START Records shown
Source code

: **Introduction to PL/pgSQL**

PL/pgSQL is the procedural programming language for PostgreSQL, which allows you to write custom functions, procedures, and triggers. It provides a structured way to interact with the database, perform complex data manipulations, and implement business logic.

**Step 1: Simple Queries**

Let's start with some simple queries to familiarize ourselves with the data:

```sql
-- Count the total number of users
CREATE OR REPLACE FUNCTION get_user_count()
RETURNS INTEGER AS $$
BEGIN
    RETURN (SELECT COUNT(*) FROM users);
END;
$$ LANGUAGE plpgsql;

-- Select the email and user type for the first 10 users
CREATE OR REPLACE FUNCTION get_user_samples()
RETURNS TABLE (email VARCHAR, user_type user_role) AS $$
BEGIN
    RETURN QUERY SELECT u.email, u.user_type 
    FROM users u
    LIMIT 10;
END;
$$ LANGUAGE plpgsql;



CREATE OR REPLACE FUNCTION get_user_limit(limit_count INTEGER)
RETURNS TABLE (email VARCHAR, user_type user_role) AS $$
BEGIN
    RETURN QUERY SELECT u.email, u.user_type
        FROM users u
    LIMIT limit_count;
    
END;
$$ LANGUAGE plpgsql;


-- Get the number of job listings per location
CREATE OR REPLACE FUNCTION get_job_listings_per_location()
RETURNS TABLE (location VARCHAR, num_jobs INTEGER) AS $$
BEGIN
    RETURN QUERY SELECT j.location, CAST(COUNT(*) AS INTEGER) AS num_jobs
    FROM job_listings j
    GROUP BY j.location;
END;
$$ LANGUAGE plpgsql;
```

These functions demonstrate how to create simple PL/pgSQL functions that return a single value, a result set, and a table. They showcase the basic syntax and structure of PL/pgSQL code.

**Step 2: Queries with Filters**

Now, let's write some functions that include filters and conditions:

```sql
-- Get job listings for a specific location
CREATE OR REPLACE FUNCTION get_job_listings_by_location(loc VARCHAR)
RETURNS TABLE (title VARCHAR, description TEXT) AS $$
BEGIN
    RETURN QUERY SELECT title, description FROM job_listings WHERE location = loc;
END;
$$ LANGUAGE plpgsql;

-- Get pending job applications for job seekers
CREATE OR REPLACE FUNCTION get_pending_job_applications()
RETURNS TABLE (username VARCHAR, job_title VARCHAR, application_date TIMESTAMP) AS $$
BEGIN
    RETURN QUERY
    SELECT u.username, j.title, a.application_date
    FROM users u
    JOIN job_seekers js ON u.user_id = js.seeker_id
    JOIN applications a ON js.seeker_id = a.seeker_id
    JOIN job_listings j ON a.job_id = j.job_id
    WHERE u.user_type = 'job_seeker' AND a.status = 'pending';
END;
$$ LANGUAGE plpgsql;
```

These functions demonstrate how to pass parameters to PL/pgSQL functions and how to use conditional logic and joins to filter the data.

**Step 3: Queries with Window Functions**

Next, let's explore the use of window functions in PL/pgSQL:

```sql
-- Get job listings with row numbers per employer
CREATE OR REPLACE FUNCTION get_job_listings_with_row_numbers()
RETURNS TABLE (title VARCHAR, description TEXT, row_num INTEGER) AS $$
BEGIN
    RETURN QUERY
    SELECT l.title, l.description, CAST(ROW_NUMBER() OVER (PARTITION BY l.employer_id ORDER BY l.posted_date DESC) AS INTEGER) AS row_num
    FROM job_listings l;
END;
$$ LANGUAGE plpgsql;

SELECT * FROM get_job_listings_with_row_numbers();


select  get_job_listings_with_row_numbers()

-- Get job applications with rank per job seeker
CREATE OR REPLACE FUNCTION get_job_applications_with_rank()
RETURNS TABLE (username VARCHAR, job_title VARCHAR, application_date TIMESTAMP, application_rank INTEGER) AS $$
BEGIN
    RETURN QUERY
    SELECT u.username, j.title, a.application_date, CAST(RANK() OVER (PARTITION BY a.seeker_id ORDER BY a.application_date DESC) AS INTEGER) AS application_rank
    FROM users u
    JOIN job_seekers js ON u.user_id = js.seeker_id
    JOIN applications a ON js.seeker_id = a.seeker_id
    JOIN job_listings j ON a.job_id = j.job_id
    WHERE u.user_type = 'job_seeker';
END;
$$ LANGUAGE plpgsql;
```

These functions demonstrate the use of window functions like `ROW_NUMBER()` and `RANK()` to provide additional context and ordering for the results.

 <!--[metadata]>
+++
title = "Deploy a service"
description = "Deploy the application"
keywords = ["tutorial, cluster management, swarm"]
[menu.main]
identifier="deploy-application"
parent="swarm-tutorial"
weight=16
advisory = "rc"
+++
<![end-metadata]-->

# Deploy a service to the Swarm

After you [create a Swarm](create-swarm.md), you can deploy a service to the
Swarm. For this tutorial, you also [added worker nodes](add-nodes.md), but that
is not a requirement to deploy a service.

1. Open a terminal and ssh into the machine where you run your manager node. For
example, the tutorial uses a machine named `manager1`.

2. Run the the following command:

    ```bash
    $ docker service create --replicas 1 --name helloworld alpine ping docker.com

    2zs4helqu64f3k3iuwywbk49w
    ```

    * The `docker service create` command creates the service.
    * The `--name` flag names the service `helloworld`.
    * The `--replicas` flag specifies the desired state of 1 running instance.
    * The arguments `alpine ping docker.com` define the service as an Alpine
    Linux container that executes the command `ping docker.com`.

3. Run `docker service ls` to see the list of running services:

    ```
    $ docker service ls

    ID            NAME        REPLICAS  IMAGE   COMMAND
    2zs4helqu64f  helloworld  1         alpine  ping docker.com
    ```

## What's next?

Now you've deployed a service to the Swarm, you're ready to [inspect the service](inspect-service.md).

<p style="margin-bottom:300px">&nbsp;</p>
END Records shown
START Records shown
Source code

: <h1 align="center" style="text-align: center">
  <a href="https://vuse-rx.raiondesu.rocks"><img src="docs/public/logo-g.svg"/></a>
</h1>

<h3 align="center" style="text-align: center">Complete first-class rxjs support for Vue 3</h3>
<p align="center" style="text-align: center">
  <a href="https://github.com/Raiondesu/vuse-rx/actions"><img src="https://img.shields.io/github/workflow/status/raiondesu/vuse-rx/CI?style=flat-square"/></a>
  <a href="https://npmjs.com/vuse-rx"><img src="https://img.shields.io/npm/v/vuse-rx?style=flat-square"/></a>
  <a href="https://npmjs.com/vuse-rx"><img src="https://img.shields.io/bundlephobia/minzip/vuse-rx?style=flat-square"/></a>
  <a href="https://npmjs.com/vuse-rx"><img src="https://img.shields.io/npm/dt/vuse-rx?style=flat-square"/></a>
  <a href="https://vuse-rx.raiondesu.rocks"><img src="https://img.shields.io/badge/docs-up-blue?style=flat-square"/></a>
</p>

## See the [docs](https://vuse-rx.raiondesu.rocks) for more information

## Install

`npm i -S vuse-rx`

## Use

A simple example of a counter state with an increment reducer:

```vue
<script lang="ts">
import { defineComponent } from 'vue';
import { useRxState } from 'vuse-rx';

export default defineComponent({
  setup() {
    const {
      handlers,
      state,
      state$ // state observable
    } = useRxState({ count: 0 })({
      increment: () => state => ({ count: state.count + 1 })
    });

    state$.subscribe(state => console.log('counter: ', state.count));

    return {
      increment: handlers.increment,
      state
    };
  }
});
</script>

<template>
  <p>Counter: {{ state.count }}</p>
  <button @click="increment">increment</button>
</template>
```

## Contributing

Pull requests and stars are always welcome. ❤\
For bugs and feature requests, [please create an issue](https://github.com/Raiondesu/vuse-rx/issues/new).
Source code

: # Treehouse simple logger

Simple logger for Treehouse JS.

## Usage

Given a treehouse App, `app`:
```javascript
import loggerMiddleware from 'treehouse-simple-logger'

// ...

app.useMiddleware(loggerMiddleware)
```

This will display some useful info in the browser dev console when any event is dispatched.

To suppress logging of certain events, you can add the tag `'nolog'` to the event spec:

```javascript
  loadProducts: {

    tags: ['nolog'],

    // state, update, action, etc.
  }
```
END Records shown
START Records shown
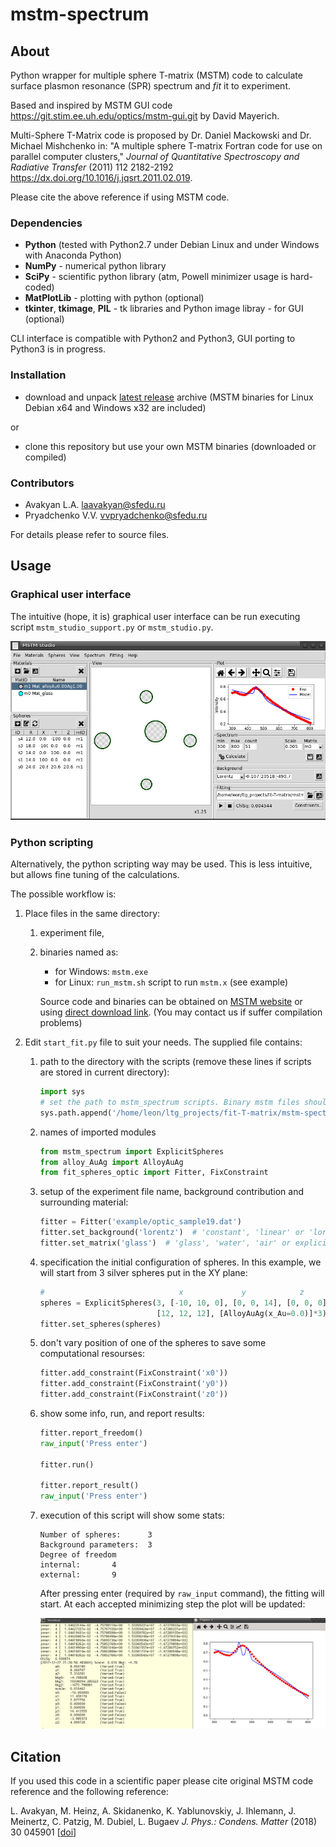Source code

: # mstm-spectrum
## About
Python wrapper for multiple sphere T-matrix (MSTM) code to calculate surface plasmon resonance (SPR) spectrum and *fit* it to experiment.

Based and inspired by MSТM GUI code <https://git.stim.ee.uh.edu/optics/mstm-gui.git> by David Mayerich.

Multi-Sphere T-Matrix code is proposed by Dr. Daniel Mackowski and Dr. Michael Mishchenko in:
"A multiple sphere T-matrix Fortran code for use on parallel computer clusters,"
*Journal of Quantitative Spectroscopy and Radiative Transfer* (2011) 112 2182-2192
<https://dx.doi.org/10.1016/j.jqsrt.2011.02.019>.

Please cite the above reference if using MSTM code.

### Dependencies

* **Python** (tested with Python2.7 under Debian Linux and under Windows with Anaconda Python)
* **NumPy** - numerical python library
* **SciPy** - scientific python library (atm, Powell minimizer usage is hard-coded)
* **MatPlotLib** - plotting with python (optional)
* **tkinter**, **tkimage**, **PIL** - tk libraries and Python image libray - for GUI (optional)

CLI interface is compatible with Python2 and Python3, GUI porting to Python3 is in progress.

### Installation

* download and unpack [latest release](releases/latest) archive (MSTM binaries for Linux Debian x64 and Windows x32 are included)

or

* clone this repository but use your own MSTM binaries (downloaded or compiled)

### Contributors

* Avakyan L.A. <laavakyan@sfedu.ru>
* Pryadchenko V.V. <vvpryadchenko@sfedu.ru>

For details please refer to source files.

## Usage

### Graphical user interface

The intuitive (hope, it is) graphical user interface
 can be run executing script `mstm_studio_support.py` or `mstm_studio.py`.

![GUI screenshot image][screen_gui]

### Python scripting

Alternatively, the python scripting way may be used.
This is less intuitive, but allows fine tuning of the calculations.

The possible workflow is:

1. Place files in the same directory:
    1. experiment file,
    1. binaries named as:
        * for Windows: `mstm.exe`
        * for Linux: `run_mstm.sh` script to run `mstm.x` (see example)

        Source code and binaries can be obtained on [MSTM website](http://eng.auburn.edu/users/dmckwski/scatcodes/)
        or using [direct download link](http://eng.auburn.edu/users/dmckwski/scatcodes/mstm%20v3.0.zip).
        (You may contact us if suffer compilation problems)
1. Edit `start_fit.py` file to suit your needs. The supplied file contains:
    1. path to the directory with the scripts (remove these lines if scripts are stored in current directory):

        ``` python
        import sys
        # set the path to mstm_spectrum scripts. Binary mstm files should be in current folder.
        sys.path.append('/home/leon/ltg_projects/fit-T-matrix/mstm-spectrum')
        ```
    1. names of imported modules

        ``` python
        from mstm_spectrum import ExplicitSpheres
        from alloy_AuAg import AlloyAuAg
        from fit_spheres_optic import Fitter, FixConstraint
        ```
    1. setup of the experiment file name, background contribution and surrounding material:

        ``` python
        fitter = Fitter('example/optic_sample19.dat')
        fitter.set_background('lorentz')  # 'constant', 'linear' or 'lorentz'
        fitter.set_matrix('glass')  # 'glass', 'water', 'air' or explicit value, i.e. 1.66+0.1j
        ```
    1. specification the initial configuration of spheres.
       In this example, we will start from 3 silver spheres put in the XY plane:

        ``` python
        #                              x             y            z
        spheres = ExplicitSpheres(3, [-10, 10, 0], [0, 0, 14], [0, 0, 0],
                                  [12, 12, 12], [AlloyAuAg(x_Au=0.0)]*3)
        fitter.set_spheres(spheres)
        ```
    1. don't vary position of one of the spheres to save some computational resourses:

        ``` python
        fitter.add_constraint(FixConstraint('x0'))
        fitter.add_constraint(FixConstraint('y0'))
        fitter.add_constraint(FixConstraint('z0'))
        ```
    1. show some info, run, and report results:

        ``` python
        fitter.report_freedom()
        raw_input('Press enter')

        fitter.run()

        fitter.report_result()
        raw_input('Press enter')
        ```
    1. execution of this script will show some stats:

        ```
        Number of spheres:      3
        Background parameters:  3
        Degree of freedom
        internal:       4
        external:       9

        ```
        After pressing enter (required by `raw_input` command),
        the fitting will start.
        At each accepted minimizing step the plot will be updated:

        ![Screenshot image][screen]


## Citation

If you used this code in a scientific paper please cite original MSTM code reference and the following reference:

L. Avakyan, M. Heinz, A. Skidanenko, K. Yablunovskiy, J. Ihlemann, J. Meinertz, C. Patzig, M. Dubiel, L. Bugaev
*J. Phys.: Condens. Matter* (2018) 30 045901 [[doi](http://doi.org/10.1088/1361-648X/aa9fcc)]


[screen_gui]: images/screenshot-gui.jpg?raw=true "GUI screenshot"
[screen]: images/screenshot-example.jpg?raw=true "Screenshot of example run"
END Records shown
# Task statement:
Wherever a line in the records contains the word "cite", copy that line.

# Your solution:
Please cite the above reference if using MSTM code.
If you used this code in a scientific paper please cite original MSTM code reference and the following reference:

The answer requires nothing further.